On se croirait dans quelque palais de Venise. Les girandoles de cristal brisent leurs reflets étoilés sur les plafonds dé Lesueur, les fleurs répandent leurs arômes délicats autour des portraits de Mignard. À voir ces tapisseries, ces meubles, ces flambeaux, dignes de Versailles, un étranger s’attendrait à l’entrée du prince lui-même, il se placerait à l’écart, dans un silence recueilli.

Cependant, les gentilshommes et les seigneurs s’abordent en souriant avec embarras ; cette fête est une énigme pour eux, tons ont en main leur billet d’invitation, et tous s’adressent de mutuelles questions.

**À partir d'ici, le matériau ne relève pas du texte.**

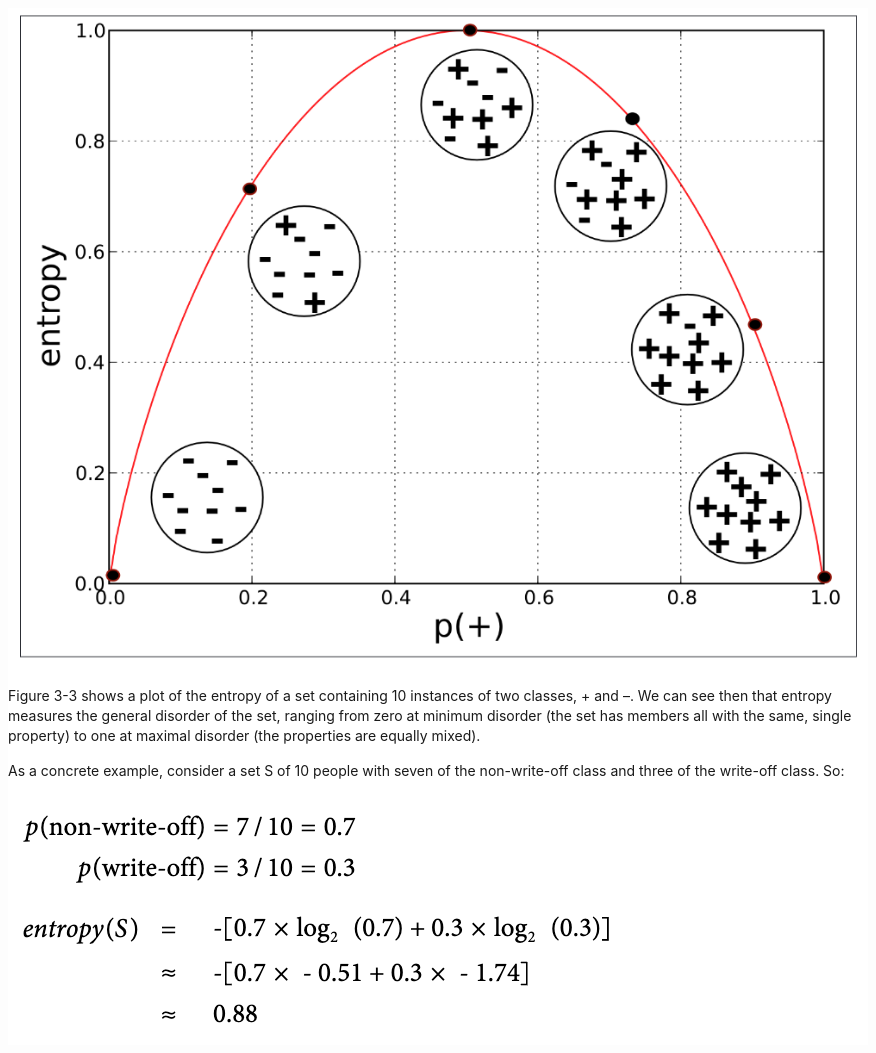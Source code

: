 ![alt text](image-2.png)

Figure 3-3 shows a plot of the entropy of a set containing 10 instances of two classes, + and –. We can see then that entropy measures the general disorder of the set, ranging from zero at minimum disorder (the set has members all with the same, single property) to one at maximal disorder (the properties are equally mixed). 

As a concrete example, consider a set S of 10 people with seven of the non-write-off class and three of the write-off class. So:

![alt text](image-3.png)
![alt text](image-4.png)
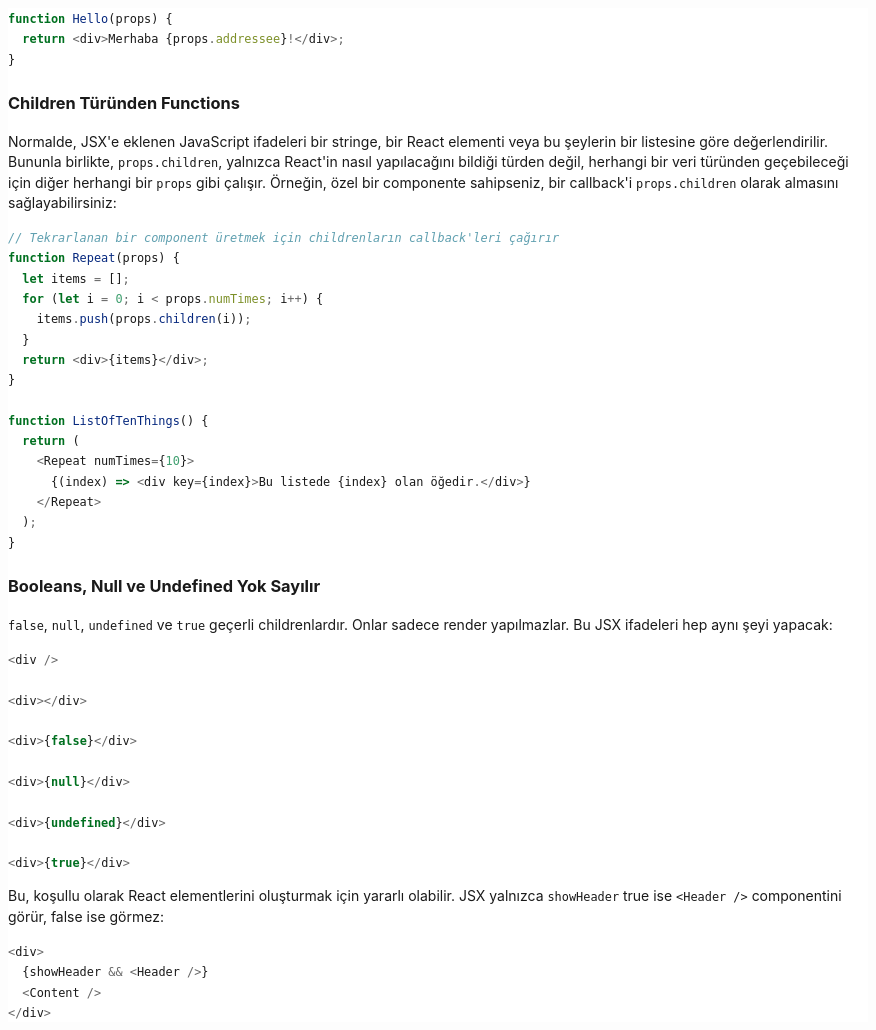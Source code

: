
 ```js
function Hello(props) {
  return <div>Merhaba {props.addressee}!</div>;
}
```

<h3>Children Türünden Functions </h3>

Normalde, JSX'e eklenen JavaScript ifadeleri bir stringe, bir React elementi veya bu şeylerin bir listesine göre değerlendirilir. Bununla birlikte, `props.children`, yalnızca React'in nasıl yapılacağını bildiği türden değil, herhangi bir veri türünden geçebileceği için diğer herhangi bir `props` gibi çalışır. Örneğin, özel bir componente sahipseniz, bir callback'i `props.children` olarak almasını sağlayabilirsiniz:

```js
// Tekrarlanan bir component üretmek için childrenların callback'leri çağırır
function Repeat(props) {
  let items = [];
  for (let i = 0; i < props.numTimes; i++) {
    items.push(props.children(i));
  }
  return <div>{items}</div>;
}

function ListOfTenThings() {
  return (
    <Repeat numTimes={10}>
      {(index) => <div key={index}>Bu listede {index} olan öğedir.</div>}
    </Repeat>
  );
}
```

<h3>Booleans, Null ve Undefined Yok Sayılır</h3>

`false`, `null`, `undefined` ve `true` geçerli childrenlardır. Onlar sadece render yapılmazlar. Bu JSX ifadeleri hep aynı şeyi yapacak:

```js
<div />

<div></div>

<div>{false}</div>

<div>{null}</div>

<div>{undefined}</div>

<div>{true}</div>
```

Bu, koşullu olarak React elementlerini oluşturmak için yararlı olabilir. JSX yalnızca `showHeader` true ise `<Header />` componentini görür, false ise görmez:

```js
<div>
  {showHeader && <Header />}
  <Content />
</div>
```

— C’est pourtant bien l’écriture de la maréchale d’Humières, dit l’un, et cependant je ne sais à quoi attribuer cette bonne fortune !

— Moi, c’est la jolie marquise d’Alluye qui m’a invité !

— Moi, c’est madame de Grammont !

— Moi, c’est mademoiselle de Retz !

— Moi, mademoiselle de Créquy !

— Moi, messieurs, c’est ma femme, dit le duc de Roquelaure.

— Voilà qui devient curieux, reprit le marquis de la Fare en s’avançant, un bal de dames ! un bal dans ce vieil hôtel que je croyais livré aux chouettes et aux hiboux !

— Aux colombes, mon cher marquis, voyez plutôt là-bas l’élite de la cour, représentée par les plus belles, dit le duc de la Feuillade ; l’Olympe de ces déesses est présidé par madame de Roquelaure !

— À laquelle son expérience donne le droit de savoir les secrets des dieux. — N’est-il pas vrai, maréchal ? demanda ironiquement Cavoie.